Online Context Learning for Socially Compliant Navigation
Iaroslav Okunevich, Alexandre Lombard, Tomas Krajnik, Yassine Ruichek,, Zhi Yan

TL;DR
This paper presents an online context learning approach for socially compliant robot navigation, combining deep reinforcement learning with online adaptation to improve social behavior in diverse environments.
Contribution
It introduces a two-layer online learning framework that enables robots to adapt to new social contexts during deployment, enhancing long-term and cross-environment navigation.
Findings
Outperforms state-of-the-art methods in community-wide simulations.
Improves navigation performance by 8% in challenging scenarios.
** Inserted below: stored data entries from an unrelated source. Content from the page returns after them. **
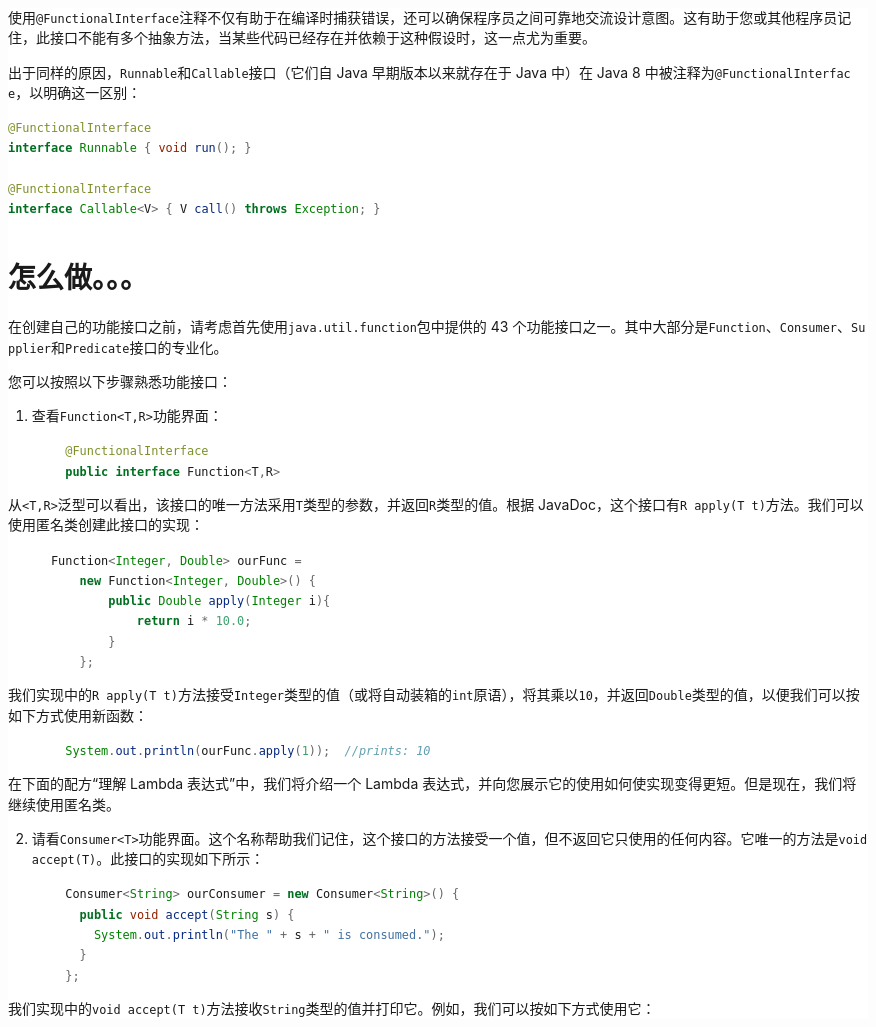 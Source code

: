 使用`@FunctionalInterface`注释不仅有助于在编译时捕获错误，还可以确保程序员之间可靠地交流设计意图。这有助于您或其他程序员记住，此接口不能有多个抽象方法，当某些代码已经存在并依赖于这种假设时，这一点尤为重要。

出于同样的原因，`Runnable`和`Callable`接口（它们自 Java 早期版本以来就存在于 Java 中）在 Java 8 中被注释为`@FunctionalInterface`，以明确这一区别：

```java
@FunctionalInterface
interface Runnable { void run(); }

@FunctionalInterface
interface Callable<V> { V call() throws Exception; }
```

# 怎么做。。。

在创建自己的功能接口之前，请考虑首先使用`java.util.function`包中提供的 43 个功能接口之一。其中大部分是`Function`、`Consumer`、`Supplier`和`Predicate`接口的专业化。

您可以按照以下步骤熟悉功能接口：

1.  查看`Function<T,R>`功能界面：

```java
        @FunctionalInterface
        public interface Function<T,R>
```

从`<T,R>`泛型可以看出，该接口的唯一方法采用`T`类型的参数，并返回`R`类型的值。根据 JavaDoc，这个接口有`R apply(T t)`方法。我们可以使用匿名类创建此接口的实现：

```java
      Function<Integer, Double> ourFunc = 
          new Function<Integer, Double>() {
              public Double apply(Integer i){
                  return i * 10.0;
              }
          };
```

我们实现中的`R apply(T t)`方法接受`Integer`类型的值（或将自动装箱的`int`原语），将其乘以`10`，并返回`Double`类型的值，以便我们可以按如下方式使用新函数：

```java
        System.out.println(ourFunc.apply(1));  //prints: 10
```

在下面的配方“理解 Lambda 表达式”中，我们将介绍一个 Lambda 表达式，并向您展示它的使用如何使实现变得更短。但是现在，我们将继续使用匿名类。

2.  请看`Consumer<T>`功能界面。这个名称帮助我们记住，这个接口的方法接受一个值，但不返回它只使用的任何内容。它唯一的方法是`void accept(T)`。此接口的实现如下所示：

```java
        Consumer<String> ourConsumer = new Consumer<String>() {
          public void accept(String s) {
            System.out.println("The " + s + " is consumed.");
          }
        };
```

我们实现中的`void accept(T t)`方法接收`String`类型的值并打印它。例如，我们可以按如下方式使用它：

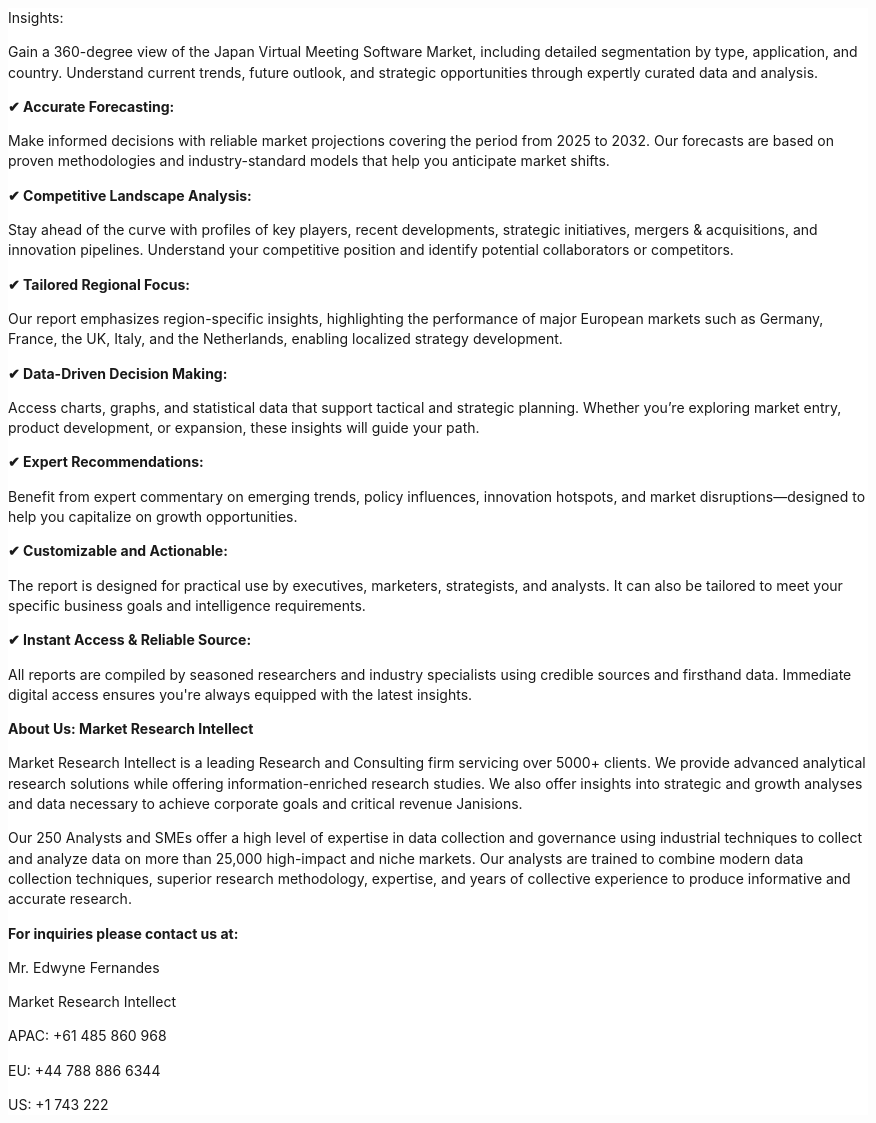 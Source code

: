 Insights:</strong></p><p>Gain a 360-degree view of the Japan Virtual Meeting Software Market, including detailed segmentation by type, application, and country. Understand current trends, future outlook, and strategic opportunities through expertly curated data and analysis.</p><p><strong>✔ Accurate Forecasting:</strong></p><p>Make informed decisions with reliable market projections covering the period from 2025 to 2032. Our forecasts are based on proven methodologies and industry-standard models that help you anticipate market shifts.</p><p><strong>✔ Competitive Landscape Analysis:</strong></p><p>Stay ahead of the curve with profiles of key players, recent developments, strategic initiatives, mergers &amp; acquisitions, and innovation pipelines. Understand your competitive position and identify potential collaborators or competitors.</p><p><strong>✔ Tailored Regional Focus:</strong></p><p>Our report emphasizes region-specific insights, highlighting the performance of major European markets such as Germany, France, the UK, Italy, and the Netherlands, enabling localized strategy development.</p><p><strong>✔ Data-Driven Decision Making:</strong></p><p>Access charts, graphs, and statistical data that support tactical and strategic planning. Whether you&rsquo;re exploring market entry, product development, or expansion, these insights will guide your path.</p><p><strong>✔ Expert Recommendations:</strong></p><p>Benefit from expert commentary on emerging trends, policy influences, innovation hotspots, and market disruptions&mdash;designed to help you capitalize on growth opportunities.</p><p><strong>✔ Customizable and Actionable:</strong></p><p>The report is designed for practical use by executives, marketers, strategists, and analysts. It can also be tailored to meet your specific business goals and intelligence requirements.</p><p><strong>✔ Instant Access &amp; Reliable Source:</strong></p><p>All reports are compiled by seasoned researchers and industry specialists using credible sources and firsthand data. Immediate digital access ensures you're always equipped with the latest insights.</p><p><strong><span class="font-[700]">About Us: Market Research Intellect</span></strong></p><p><span class="">Market Research Intellect is a leading Research and Consulting firm servicing over 5000+ clients. We provide advanced analytical research solutions while offering information-enriched research studies.&nbsp;</span>We also offer insights into strategic and growth analyses and data necessary to achieve corporate goals and critical revenue Janisions.</p><p><span class="">Our 250 Analysts and SMEs offer a high level of expertise in data collection and governance using industrial techniques to collect and analyze data on more than 25,000 high-impact and niche markets. Our analysts are trained to combine modern data collection techniques, superior research methodology, expertise, and years of collective experience to produce informative and accurate research.</span></p><p><strong>For inquiries please contact us at:</strong></p><p>Mr. Edwyne Fernandes</p><p>Market Research Intellect</p><p>APAC: +61 485 860 968</p><p>EU: +44 788 886 6344</p><p>US: +1 743 222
Demonstrates effective online adaptation to social environments.
Abstract
Robot social navigation needs to adapt to different human factors and environmental contexts. However, since these factors and contexts are difficult to predict and cannot be exhaustively enumerated, traditional learning-based methods have difficulty in ensuring the social attributes of robots in long-term and cross-environment deployments. This letter introduces an online context learning method that aims to empower robots to adapt to new social environments online. The proposed method adopts a two-layer structure. The bottom layer is built using a deep reinforcement learning-based method to ensure the output of basic robot navigation commands. The upper layer is implemented using an online robot learning-based method to socialize the control commands suggested by the bottom layer. Experiments using a community-wide simulator show that our method outperforms the state-of-the-art ones.…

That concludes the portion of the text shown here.